A well-defined set of regulatory pathways control entry into the reproductive phase in flowering plants, but little is known about the mechanistic control of the end-of-flowering despite this being a critical process for optimization of fruit and seed production. Complete fruit removal, or lack of fertile fruit-set, prevents timely inflorescence arrest in Arabidopsis, leading to a previous proposal that a cumulative fruit/seed-derived signal causes simultaneous ‘global proliferative arrest’. Recent studies have suggested that inflorescence arrest involves gene expression changes in the inflorescence meristem that are, at least in part, controlled by the FRUITFULL–APETALA2 pathway; however, there is limited understanding of how this process is coordinated at the whole-plant level. Here, we provide a framework for the communication previously inferred in the global proliferative arrest model. We show that the end-of-flowering in Arabidopsis is not ‘global’ and does not occur synchronously between branches, but rather that the arrest of each inflorescence is a local process, driven by auxin export from fruit proximal to the inflorescence apex. Furthermore, we show that inflorescences are competent for arrest only once they reach a certain developmental age. Understanding the regulation of inflorescence arrest will be of major importance to extending and maximizing crop yields.

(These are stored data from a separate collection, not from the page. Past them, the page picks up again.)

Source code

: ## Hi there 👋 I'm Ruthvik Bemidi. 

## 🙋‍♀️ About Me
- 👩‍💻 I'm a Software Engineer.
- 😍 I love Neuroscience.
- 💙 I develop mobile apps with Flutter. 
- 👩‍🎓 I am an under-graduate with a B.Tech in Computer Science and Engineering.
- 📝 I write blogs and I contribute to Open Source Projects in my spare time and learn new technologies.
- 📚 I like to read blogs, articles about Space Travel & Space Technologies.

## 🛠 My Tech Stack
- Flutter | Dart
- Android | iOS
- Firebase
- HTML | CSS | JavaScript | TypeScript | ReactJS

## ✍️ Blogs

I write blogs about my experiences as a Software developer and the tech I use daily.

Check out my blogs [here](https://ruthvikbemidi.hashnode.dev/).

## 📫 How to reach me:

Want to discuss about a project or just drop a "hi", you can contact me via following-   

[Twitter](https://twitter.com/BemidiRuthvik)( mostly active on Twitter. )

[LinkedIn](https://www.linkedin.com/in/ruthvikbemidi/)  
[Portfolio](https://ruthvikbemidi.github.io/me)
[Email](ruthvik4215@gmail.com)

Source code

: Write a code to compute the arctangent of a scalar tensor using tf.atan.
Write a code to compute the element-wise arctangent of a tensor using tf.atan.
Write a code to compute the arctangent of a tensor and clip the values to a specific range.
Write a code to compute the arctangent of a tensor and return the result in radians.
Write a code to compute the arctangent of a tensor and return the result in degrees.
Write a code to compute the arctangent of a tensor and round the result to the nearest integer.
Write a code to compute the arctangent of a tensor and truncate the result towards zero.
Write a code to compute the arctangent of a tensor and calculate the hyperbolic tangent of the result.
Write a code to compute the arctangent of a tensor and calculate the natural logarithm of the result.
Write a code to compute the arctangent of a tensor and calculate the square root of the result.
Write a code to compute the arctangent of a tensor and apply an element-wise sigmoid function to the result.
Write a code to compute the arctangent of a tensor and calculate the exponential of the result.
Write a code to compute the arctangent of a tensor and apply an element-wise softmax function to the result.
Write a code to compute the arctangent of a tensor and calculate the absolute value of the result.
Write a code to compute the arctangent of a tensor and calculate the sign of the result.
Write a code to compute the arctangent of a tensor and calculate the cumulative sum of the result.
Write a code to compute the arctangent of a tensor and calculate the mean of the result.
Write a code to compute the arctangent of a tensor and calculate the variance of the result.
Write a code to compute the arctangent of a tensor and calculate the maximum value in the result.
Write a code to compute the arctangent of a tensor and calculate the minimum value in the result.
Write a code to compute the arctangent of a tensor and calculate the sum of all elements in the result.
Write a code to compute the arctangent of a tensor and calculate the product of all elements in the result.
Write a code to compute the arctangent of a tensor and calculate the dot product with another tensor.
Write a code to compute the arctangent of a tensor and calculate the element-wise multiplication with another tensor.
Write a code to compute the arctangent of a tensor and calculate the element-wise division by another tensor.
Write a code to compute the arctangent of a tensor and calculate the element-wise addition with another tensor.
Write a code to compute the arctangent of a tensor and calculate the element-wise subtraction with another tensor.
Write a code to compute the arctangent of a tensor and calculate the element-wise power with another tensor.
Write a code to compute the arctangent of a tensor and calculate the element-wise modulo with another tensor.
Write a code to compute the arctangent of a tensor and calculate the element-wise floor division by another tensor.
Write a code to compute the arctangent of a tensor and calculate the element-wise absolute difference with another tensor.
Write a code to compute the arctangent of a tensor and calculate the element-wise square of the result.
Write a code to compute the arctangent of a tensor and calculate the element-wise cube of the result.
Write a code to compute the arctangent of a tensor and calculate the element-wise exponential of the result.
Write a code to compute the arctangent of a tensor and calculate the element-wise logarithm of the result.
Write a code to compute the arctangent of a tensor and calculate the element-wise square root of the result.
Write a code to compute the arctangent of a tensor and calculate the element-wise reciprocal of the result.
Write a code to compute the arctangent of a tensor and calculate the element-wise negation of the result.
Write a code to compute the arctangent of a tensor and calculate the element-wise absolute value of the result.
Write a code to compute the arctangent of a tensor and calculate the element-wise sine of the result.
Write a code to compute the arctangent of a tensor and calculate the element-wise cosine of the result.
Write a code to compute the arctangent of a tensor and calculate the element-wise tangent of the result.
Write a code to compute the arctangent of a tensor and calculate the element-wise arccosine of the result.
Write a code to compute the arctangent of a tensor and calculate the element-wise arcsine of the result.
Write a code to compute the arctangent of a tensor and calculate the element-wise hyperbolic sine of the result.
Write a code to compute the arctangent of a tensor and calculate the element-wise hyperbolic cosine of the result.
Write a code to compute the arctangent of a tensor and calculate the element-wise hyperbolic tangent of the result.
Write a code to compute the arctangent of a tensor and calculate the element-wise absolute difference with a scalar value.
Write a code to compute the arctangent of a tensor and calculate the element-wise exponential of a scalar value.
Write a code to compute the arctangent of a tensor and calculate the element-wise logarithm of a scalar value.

一组明确定义的调节途径控制着开花植物进入生殖期的过程，但是对开花结束的机械控制知之甚少，尽管这是优化果实和种子生产的关键过程。完全去除水果或缺乏可育的坐果，阻止了拟南芥中及时的花序停滞，从而导致先前的提议，即累积的果实/种子衍生信号会同时导致“全球增生停滞”。最近的研究表明，花序停滞涉及花序分生组织中的基因表达变化，该变化至少部分受FRUITFULL–APETALA2控制途径 但是，对于整个工厂如何协调此过程的了解有限。在这里，我们为先前在全球增殖逮捕模型中推断出的交流提供了一个框架。我们显示，在拟南芥中的开花结束不是“全局”的，并且不会在分支之间同步发生，而是每个花序的阻滞是一个局部过程，这是由生长素从接近花序先端的果实中的生长素输出驱动的。此外，我们表明，花序只有在达到一定的发育年龄时才具有捕获能力。了解花序停滞的规律对扩大和最大化农作物产量至关重要。